RECORDS FOR THIS TASK START
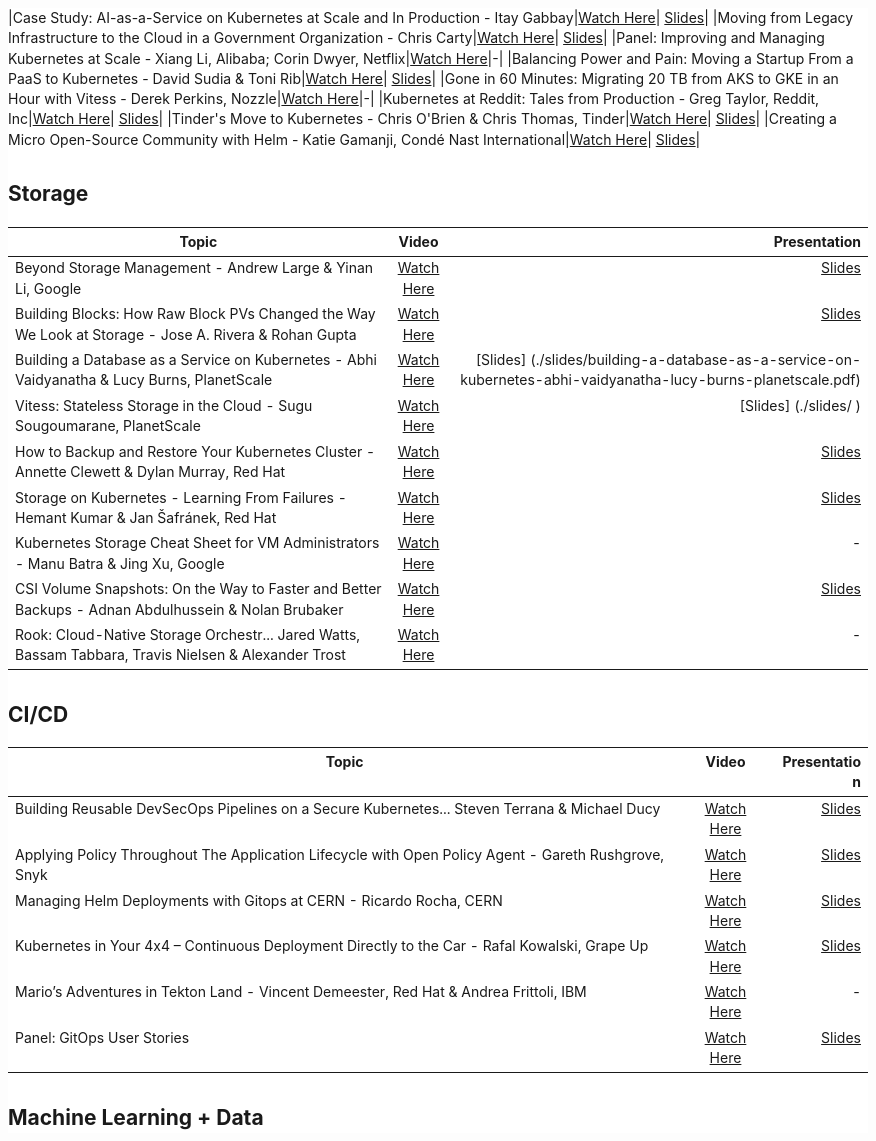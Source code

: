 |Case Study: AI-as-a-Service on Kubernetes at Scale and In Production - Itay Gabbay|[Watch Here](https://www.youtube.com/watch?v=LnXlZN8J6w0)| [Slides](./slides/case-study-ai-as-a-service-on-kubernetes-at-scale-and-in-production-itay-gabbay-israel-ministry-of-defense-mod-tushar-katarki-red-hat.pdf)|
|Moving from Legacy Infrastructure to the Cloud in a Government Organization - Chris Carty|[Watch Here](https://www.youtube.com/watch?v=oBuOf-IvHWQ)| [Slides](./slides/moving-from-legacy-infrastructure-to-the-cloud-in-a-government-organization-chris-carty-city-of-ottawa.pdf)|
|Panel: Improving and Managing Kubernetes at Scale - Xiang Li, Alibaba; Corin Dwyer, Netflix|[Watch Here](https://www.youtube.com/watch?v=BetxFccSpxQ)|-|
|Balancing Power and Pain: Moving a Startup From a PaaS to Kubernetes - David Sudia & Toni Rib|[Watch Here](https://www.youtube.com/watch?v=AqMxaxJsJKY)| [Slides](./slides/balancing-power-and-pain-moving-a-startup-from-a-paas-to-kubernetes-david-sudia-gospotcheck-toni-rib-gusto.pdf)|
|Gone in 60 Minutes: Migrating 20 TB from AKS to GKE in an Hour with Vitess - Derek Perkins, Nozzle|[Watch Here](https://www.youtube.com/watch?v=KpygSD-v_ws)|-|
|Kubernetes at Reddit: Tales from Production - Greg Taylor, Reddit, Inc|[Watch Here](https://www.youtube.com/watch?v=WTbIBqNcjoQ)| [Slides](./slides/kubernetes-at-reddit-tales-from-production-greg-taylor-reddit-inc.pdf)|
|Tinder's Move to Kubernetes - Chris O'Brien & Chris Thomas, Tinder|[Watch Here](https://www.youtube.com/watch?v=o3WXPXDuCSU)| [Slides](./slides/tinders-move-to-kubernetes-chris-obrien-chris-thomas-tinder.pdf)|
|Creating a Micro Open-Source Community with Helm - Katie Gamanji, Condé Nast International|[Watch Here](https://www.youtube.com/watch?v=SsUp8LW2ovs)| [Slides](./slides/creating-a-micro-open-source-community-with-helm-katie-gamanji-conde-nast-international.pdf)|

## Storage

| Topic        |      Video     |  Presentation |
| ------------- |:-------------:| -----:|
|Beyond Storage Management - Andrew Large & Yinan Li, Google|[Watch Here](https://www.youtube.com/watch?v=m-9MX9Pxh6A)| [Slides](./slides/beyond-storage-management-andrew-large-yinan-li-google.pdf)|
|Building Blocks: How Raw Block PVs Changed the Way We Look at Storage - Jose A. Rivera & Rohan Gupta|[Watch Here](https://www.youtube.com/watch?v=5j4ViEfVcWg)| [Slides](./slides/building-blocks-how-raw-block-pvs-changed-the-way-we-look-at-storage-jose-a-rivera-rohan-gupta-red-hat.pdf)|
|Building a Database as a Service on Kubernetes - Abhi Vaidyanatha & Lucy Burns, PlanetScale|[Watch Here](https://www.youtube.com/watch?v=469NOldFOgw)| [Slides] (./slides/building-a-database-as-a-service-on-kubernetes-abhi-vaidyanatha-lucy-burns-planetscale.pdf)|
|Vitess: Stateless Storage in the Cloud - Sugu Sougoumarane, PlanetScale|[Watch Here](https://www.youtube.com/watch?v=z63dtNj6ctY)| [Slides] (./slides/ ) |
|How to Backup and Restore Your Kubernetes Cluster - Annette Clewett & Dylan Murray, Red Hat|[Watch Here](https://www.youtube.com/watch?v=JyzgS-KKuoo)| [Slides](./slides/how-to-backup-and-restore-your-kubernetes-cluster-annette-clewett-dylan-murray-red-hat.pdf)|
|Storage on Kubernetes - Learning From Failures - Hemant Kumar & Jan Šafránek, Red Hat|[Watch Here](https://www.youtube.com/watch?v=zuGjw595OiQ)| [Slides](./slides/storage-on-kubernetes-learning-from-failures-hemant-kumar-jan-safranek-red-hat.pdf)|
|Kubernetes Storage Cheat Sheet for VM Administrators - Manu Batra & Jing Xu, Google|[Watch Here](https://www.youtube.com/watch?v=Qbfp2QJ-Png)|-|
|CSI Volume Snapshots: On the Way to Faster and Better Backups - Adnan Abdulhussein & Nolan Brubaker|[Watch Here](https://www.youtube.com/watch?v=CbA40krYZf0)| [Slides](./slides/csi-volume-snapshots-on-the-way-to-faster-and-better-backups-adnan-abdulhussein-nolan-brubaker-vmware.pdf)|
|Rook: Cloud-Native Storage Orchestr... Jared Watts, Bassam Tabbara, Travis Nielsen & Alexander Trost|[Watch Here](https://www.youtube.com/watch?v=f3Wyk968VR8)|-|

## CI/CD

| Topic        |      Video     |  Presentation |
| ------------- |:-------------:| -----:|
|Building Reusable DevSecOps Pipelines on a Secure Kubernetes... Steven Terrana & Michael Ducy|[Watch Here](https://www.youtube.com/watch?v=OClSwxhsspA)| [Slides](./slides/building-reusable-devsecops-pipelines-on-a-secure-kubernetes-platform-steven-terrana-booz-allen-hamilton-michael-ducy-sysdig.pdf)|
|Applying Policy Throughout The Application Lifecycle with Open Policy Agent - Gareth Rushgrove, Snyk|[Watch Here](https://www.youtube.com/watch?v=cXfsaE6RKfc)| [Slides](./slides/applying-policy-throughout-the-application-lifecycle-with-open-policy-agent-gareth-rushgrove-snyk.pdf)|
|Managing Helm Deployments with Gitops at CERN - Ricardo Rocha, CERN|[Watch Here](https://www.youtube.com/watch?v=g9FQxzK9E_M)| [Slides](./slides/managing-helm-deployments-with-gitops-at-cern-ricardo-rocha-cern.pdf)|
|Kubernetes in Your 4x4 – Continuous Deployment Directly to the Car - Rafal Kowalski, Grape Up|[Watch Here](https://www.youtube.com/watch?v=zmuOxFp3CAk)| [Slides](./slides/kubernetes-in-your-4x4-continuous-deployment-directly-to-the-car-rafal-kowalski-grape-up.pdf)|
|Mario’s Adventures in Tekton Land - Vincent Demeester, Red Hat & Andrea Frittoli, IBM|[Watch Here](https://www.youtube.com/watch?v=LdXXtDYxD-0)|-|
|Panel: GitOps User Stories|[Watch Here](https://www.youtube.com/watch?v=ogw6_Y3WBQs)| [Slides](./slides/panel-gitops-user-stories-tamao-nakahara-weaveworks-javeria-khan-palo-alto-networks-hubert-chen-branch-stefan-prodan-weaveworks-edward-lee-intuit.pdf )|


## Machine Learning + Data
RECORDS FOR THIS TASK END
RECORDS FOR THIS TASK START
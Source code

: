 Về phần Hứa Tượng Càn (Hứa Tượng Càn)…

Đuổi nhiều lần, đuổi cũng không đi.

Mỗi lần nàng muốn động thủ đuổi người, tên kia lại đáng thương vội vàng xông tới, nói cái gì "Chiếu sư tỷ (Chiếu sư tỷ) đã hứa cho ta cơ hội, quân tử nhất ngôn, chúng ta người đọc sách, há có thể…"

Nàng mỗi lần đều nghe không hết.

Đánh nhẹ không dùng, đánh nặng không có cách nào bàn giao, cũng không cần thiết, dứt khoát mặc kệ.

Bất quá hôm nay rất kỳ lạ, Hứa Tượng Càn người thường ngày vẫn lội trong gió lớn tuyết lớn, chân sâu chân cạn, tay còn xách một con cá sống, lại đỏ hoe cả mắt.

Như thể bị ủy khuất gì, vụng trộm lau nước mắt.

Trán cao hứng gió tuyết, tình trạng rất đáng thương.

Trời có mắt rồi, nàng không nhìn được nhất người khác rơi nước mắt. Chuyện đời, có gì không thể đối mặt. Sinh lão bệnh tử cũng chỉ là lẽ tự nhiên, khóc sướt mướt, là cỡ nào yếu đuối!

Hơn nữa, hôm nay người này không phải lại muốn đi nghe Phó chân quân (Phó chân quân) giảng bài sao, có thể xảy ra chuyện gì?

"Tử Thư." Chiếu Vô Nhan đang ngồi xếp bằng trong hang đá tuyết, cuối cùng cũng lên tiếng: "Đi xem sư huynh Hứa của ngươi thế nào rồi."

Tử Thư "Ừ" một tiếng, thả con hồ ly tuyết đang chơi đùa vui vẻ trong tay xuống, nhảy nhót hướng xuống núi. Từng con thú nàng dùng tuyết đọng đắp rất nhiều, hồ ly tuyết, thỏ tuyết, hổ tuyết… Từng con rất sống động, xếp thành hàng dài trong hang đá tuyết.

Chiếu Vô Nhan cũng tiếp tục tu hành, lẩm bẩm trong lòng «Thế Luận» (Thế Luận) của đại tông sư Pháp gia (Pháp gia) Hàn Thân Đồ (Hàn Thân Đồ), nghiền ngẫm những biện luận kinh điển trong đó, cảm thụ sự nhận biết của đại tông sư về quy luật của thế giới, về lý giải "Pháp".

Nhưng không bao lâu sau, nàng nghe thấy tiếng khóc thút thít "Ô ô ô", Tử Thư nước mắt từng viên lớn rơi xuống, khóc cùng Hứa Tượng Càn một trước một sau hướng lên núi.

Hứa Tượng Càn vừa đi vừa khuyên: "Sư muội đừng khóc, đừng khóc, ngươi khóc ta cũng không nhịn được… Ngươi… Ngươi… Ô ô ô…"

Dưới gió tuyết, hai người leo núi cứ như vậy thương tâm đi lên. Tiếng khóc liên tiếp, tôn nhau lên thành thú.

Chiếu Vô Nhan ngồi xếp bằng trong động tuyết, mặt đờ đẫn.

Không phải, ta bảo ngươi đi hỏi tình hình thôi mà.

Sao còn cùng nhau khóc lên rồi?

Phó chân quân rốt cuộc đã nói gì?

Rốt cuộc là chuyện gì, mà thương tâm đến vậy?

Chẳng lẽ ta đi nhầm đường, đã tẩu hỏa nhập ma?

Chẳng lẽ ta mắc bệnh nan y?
RECORDS FOR THIS TASK END
RECORDS FOR THIS TASK START
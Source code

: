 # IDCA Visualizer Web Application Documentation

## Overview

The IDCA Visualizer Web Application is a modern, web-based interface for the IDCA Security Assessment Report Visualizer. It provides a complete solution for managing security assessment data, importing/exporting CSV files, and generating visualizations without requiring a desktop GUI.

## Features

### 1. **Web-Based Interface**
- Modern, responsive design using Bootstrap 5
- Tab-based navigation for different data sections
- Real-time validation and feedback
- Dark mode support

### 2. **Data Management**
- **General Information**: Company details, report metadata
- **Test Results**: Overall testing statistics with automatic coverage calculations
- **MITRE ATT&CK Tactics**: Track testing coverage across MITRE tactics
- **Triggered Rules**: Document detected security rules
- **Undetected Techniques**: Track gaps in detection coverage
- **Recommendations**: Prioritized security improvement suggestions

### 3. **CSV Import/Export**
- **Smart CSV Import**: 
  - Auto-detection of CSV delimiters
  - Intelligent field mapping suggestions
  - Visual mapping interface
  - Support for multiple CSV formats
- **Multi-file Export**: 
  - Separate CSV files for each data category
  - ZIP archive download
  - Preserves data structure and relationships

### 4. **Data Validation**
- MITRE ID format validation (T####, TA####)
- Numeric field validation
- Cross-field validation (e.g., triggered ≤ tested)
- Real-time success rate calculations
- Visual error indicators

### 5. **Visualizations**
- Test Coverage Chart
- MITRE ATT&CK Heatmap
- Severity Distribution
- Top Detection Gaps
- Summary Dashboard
RECORDS FOR THIS TASK END
TASK INSTRUCTIONS: Working from the material above, retype exactly the lines from the one with "- MITRE ATT&CK Heatmap" through the one with "- Summary Dashboard", both included, and only those lines.

EXERCISE ANSWER:
- MITRE ATT&CK Heatmap
- Severity Distribution
- Top Detection Gaps
- Summary Dashboard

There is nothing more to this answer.